Thick-stemmed annual growing to about 3 ft (1 m). Has many dull green leaves, solitary pink, purple or white flowers, and globe shaped seed capsules.
Habitat & Cultivation
Native to western Asia, opium poppy is now cultivated commercially around the world as the source of morphine and codeine, and as an illegal crop for the production of opium and heroin. During the summer, the seed capsules are cut and the white latex that exudes is gathered the next day and dried.
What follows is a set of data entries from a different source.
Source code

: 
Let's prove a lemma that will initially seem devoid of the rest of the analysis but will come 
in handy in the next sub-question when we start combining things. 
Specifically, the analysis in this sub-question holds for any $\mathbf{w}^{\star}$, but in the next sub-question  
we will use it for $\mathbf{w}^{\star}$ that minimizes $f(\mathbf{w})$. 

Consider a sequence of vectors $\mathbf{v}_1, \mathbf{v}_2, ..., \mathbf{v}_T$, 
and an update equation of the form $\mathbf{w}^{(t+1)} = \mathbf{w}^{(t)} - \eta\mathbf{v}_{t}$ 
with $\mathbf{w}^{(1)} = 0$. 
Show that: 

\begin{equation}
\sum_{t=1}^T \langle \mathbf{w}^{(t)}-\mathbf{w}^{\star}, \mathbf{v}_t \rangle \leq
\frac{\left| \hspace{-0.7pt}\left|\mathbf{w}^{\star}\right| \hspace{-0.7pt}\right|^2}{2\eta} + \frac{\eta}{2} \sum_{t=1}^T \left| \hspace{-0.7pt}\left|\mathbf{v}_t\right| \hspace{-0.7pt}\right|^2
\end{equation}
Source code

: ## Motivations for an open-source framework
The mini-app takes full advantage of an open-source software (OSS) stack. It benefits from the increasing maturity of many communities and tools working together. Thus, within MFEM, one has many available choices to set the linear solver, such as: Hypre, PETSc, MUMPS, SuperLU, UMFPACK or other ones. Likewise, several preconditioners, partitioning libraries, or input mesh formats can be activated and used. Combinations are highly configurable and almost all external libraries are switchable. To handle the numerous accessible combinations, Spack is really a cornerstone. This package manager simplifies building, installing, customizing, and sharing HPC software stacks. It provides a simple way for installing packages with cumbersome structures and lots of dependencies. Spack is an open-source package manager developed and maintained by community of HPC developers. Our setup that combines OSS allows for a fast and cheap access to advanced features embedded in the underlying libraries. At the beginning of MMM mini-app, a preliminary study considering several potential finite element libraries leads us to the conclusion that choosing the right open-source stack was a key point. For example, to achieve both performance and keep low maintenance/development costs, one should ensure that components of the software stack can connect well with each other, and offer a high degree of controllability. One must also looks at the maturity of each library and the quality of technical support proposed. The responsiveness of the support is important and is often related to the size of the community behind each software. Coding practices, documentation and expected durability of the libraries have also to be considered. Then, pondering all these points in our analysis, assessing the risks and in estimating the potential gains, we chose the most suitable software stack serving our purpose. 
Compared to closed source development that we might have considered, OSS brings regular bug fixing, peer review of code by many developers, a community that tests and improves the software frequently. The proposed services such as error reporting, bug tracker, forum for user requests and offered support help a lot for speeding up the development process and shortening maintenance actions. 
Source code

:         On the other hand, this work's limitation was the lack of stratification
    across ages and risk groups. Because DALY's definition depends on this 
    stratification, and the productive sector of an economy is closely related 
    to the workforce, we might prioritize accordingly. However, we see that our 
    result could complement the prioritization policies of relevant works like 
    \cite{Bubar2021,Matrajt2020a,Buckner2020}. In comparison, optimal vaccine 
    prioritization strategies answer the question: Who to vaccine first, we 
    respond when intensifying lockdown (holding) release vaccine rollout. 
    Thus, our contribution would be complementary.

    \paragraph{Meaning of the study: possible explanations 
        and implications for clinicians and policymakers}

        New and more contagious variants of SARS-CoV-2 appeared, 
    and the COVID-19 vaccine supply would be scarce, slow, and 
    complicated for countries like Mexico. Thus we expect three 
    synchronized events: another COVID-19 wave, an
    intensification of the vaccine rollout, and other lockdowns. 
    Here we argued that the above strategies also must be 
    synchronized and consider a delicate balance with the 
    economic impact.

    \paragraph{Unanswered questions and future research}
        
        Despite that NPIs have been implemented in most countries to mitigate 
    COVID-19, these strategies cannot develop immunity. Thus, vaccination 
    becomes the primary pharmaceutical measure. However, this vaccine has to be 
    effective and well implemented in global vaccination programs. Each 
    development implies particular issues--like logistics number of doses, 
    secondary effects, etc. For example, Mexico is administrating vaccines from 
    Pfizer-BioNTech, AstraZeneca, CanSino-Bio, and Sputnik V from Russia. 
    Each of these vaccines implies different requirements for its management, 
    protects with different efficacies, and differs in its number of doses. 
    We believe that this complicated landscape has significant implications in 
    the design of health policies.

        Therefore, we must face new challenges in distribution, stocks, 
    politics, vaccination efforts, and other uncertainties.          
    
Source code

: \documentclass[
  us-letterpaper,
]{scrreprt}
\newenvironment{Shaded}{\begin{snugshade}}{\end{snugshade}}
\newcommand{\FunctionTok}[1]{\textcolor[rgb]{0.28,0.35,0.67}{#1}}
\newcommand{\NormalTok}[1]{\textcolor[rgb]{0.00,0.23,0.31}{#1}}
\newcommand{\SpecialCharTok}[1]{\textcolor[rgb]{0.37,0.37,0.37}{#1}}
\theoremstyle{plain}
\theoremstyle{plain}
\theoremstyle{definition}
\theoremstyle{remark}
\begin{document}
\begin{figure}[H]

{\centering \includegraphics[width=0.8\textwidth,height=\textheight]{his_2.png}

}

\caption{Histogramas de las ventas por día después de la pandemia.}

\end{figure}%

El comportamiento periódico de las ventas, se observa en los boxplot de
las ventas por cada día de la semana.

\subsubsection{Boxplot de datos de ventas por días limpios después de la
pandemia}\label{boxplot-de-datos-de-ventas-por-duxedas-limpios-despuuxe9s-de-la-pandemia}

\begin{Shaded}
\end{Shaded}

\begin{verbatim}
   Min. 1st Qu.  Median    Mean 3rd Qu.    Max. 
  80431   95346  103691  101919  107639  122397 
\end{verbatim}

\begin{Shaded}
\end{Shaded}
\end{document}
Opium poppy contains more than 40 opium alkaloids, including morphine (up to 20%), narcotine (about 5%), codeine (about 1%), and papaverine (about 1%). It also contains meconic acid, albumin, mucilage, sugars, resin, and wax.
Many of the opium poppy’s alkaloids have a well-established therapeutic action. Morphine is one of the most powerful analgesics of all, used extensively in conventional medicine to relieve pain, especially in terminal illness. Codeine is a milder analgesic used for headaches and other pain, and in the symptomatic treatment of diarrhea. Opium’s strongly addictive nature is well established.
History & Folklore
Cultivated for its medicinal properties for at least 4,000 years, the opium poppy was introduced to Greece about 3,000 years ago, and from there spread throughout Europe. It was unknown in China until the 7th century CE, and in Japan until the 15th century.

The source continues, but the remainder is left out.